[Records excerpted from a collection]
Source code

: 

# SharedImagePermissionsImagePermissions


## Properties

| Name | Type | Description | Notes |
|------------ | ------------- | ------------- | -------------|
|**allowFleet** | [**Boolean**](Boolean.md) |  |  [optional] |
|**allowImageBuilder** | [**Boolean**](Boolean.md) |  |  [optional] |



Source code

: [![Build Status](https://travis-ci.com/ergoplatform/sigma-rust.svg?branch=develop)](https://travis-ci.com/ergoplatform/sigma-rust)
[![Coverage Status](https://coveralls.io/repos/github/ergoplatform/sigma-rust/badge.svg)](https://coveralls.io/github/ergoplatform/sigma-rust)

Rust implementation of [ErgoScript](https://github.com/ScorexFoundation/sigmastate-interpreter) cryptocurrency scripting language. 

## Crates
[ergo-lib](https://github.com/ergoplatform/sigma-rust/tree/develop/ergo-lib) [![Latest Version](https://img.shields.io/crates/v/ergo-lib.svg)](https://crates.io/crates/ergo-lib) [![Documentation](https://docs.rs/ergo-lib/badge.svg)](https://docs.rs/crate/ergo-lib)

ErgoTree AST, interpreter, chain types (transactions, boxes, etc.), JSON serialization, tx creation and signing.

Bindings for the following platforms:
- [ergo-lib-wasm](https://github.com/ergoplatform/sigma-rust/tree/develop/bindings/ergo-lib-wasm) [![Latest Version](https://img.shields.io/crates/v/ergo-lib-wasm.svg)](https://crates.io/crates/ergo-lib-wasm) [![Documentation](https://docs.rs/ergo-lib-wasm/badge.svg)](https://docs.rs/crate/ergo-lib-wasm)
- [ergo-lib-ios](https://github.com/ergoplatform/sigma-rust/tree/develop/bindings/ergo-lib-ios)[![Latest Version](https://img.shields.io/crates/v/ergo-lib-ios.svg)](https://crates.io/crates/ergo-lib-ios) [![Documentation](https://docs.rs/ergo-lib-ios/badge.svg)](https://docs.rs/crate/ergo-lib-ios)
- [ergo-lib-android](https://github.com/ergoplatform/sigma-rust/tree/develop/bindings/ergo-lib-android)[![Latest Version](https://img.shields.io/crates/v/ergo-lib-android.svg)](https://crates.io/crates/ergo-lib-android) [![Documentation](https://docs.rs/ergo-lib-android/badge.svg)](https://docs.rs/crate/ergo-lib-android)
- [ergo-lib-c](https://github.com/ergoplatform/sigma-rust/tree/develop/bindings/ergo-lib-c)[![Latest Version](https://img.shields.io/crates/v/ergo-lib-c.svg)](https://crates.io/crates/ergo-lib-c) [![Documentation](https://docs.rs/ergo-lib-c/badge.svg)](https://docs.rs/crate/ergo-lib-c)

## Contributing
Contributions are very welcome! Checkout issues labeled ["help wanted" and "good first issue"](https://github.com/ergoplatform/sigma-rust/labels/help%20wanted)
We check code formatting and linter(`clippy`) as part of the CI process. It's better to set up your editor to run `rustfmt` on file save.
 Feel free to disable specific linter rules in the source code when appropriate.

■ Work item
A verbatim copy of the records above should be returned.

■ Written answer
Source code

: 

# SharedImagePermissionsImagePermissions


## Properties

| Name | Type | Description | Notes |
|------------ | ------------- | ------------- | -------------|
|**allowFleet** | [**Boolean**](Boolean.md) |  |  [optional] |
|**allowImageBuilder** | [**Boolean**](Boolean.md) |  |  [optional] |



Source code

: [![Build Status](https://travis-ci.com/ergoplatform/sigma-rust.svg?branch=develop)](https://travis-ci.com/ergoplatform/sigma-rust)
[![Coverage Status](https://coveralls.io/repos/github/ergoplatform/sigma-rust/badge.svg)](https://coveralls.io/github/ergoplatform/sigma-rust)

Rust implementation of [ErgoScript](https://github.com/ScorexFoundation/sigmastate-interpreter) cryptocurrency scripting language. 

## Crates
[ergo-lib](https://github.com/ergoplatform/sigma-rust/tree/develop/ergo-lib) [![Latest Version](https://img.shields.io/crates/v/ergo-lib.svg)](https://crates.io/crates/ergo-lib) [![Documentation](https://docs.rs/ergo-lib/badge.svg)](https://docs.rs/crate/ergo-lib)

ErgoTree AST, interpreter, chain types (transactions, boxes, etc.), JSON serialization, tx creation and signing.

Bindings for the following platforms:
- [ergo-lib-wasm](https://github.com/ergoplatform/sigma-rust/tree/develop/bindings/ergo-lib-wasm) [![Latest Version](https://img.shields.io/crates/v/ergo-lib-wasm.svg)](https://crates.io/crates/ergo-lib-wasm) [![Documentation](https://docs.rs/ergo-lib-wasm/badge.svg)](https://docs.rs/crate/ergo-lib-wasm)
- [ergo-lib-ios](https://github.com/ergoplatform/sigma-rust/tree/develop/bindings/ergo-lib-ios)[![Latest Version](https://img.shields.io/crates/v/ergo-lib-ios.svg)](https://crates.io/crates/ergo-lib-ios) [![Documentation](https://docs.rs/ergo-lib-ios/badge.svg)](https://docs.rs/crate/ergo-lib-ios)
- [ergo-lib-android](https://github.com/ergoplatform/sigma-rust/tree/develop/bindings/ergo-lib-android)[![Latest Version](https://img.shields.io/crates/v/ergo-lib-android.svg)](https://crates.io/crates/ergo-lib-android) [![Documentation](https://docs.rs/ergo-lib-android/badge.svg)](https://docs.rs/crate/ergo-lib-android)
- [ergo-lib-c](https://github.com/ergoplatform/sigma-rust/tree/develop/bindings/ergo-lib-c)[![Latest Version](https://img.shields.io/crates/v/ergo-lib-c.svg)](https://crates.io/crates/ergo-lib-c) [![Documentation](https://docs.rs/ergo-lib-c/badge.svg)](https://docs.rs/crate/ergo-lib-c)

## Contributing
Contributions are very welcome! Checkout issues labeled ["help wanted" and "good first issue"](https://github.com/ergoplatform/sigma-rust/labels/help%20wanted)
We check code formatting and linter(`clippy`) as part of the CI process. It's better to set up your editor to run `rustfmt` on file save.
 Feel free to disable specific linter rules in the source code when appropriate.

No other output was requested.